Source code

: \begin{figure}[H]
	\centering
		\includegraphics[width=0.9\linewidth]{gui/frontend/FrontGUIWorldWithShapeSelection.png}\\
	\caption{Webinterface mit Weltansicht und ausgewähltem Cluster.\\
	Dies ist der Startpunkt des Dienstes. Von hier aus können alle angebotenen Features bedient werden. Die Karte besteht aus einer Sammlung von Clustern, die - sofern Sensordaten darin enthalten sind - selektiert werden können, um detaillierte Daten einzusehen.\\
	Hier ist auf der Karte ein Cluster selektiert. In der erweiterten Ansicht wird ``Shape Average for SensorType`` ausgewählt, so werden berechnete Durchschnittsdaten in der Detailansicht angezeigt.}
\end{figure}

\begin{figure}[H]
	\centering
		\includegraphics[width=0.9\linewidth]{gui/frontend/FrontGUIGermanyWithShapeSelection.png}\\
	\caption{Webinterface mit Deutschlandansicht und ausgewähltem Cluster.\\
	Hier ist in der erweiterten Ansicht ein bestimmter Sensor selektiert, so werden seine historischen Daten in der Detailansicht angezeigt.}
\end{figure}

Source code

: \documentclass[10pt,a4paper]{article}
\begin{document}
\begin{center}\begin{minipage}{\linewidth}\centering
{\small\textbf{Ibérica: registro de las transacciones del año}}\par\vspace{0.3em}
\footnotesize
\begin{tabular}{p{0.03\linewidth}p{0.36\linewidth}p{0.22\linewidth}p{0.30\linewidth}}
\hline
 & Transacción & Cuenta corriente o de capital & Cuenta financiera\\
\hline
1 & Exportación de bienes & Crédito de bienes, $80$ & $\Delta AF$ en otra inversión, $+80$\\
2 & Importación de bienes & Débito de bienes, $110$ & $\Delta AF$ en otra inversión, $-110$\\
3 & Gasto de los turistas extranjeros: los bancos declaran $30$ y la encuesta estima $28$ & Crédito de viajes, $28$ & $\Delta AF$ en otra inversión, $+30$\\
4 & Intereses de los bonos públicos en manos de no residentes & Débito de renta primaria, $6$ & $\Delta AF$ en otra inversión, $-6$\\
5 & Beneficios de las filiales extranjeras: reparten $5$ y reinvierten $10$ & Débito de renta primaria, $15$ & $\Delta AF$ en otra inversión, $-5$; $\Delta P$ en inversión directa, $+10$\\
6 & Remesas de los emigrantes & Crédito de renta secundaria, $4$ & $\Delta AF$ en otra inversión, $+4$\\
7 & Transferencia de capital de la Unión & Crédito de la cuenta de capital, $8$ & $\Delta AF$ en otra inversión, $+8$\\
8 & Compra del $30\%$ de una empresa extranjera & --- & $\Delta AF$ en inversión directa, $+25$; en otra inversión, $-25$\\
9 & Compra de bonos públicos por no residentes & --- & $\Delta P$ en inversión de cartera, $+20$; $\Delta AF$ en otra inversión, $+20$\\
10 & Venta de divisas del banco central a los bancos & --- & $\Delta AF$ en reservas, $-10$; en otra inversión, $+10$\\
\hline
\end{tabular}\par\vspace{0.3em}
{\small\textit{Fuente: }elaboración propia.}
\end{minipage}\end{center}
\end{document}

---+---

**Task directions**
All of the data must be written out again, exactly as it stands.

**Answer for this exercise**
Source code

: \begin{figure}[H]
	\centering
		\includegraphics[width=0.9\linewidth]{gui/frontend/FrontGUIWorldWithShapeSelection.png}\\
	\caption{Webinterface mit Weltansicht und ausgewähltem Cluster.\\
	Dies ist der Startpunkt des Dienstes. Von hier aus können alle angebotenen Features bedient werden. Die Karte besteht aus einer Sammlung von Clustern, die - sofern Sensordaten darin enthalten sind - selektiert werden können, um detaillierte Daten einzusehen.\\
	Hier ist auf der Karte ein Cluster selektiert. In der erweiterten Ansicht wird ``Shape Average for SensorType`` ausgewählt, so werden berechnete Durchschnittsdaten in der Detailansicht angezeigt.}
\end{figure}

\begin{figure}[H]
	\centering
		\includegraphics[width=0.9\linewidth]{gui/frontend/FrontGUIGermanyWithShapeSelection.png}\\
	\caption{Webinterface mit Deutschlandansicht und ausgewähltem Cluster.\\
	Hier ist in der erweiterten Ansicht ein bestimmter Sensor selektiert, so werden seine historischen Daten in der Detailansicht angezeigt.}
\end{figure}

Source code

: \documentclass[10pt,a4paper]{article}
\begin{document}
\begin{center}\begin{minipage}{\linewidth}\centering
{\small\textbf{Ibérica: registro de las transacciones del año}}\par\vspace{0.3em}
\footnotesize
\begin{tabular}{p{0.03\linewidth}p{0.36\linewidth}p{0.22\linewidth}p{0.30\linewidth}}
\hline
 & Transacción & Cuenta corriente o de capital & Cuenta financiera\\
\hline
1 & Exportación de bienes & Crédito de bienes, $80$ & $\Delta AF$ en otra inversión, $+80$\\
2 & Importación de bienes & Débito de bienes, $110$ & $\Delta AF$ en otra inversión, $-110$\\
3 & Gasto de los turistas extranjeros: los bancos declaran $30$ y la encuesta estima $28$ & Crédito de viajes, $28$ & $\Delta AF$ en otra inversión, $+30$\\
4 & Intereses de los bonos públicos en manos de no residentes & Débito de renta primaria, $6$ & $\Delta AF$ en otra inversión, $-6$\\
5 & Beneficios de las filiales extranjeras: reparten $5$ y reinvierten $10$ & Débito de renta primaria, $15$ & $\Delta AF$ en otra inversión, $-5$; $\Delta P$ en inversión directa, $+10$\\
6 & Remesas de los emigrantes & Crédito de renta secundaria, $4$ & $\Delta AF$ en otra inversión, $+4$\\
7 & Transferencia de capital de la Unión & Crédito de la cuenta de capital, $8$ & $\Delta AF$ en otra inversión, $+8$\\
8 & Compra del $30\%$ de una empresa extranjera & --- & $\Delta AF$ en inversión directa, $+25$; en otra inversión, $-25$\\
9 & Compra de bonos públicos por no residentes & --- & $\Delta P$ en inversión de cartera, $+20$; $\Delta AF$ en otra inversión, $+20$\\
10 & Venta de divisas del banco central a los bancos & --- & $\Delta AF$ en reservas, $-10$; en otra inversión, $+10$\\
\hline
\end{tabular}\par\vspace{0.3em}
{\small\textit{Fuente: }elaboración propia.}
\end{minipage}\end{center}
\end{document}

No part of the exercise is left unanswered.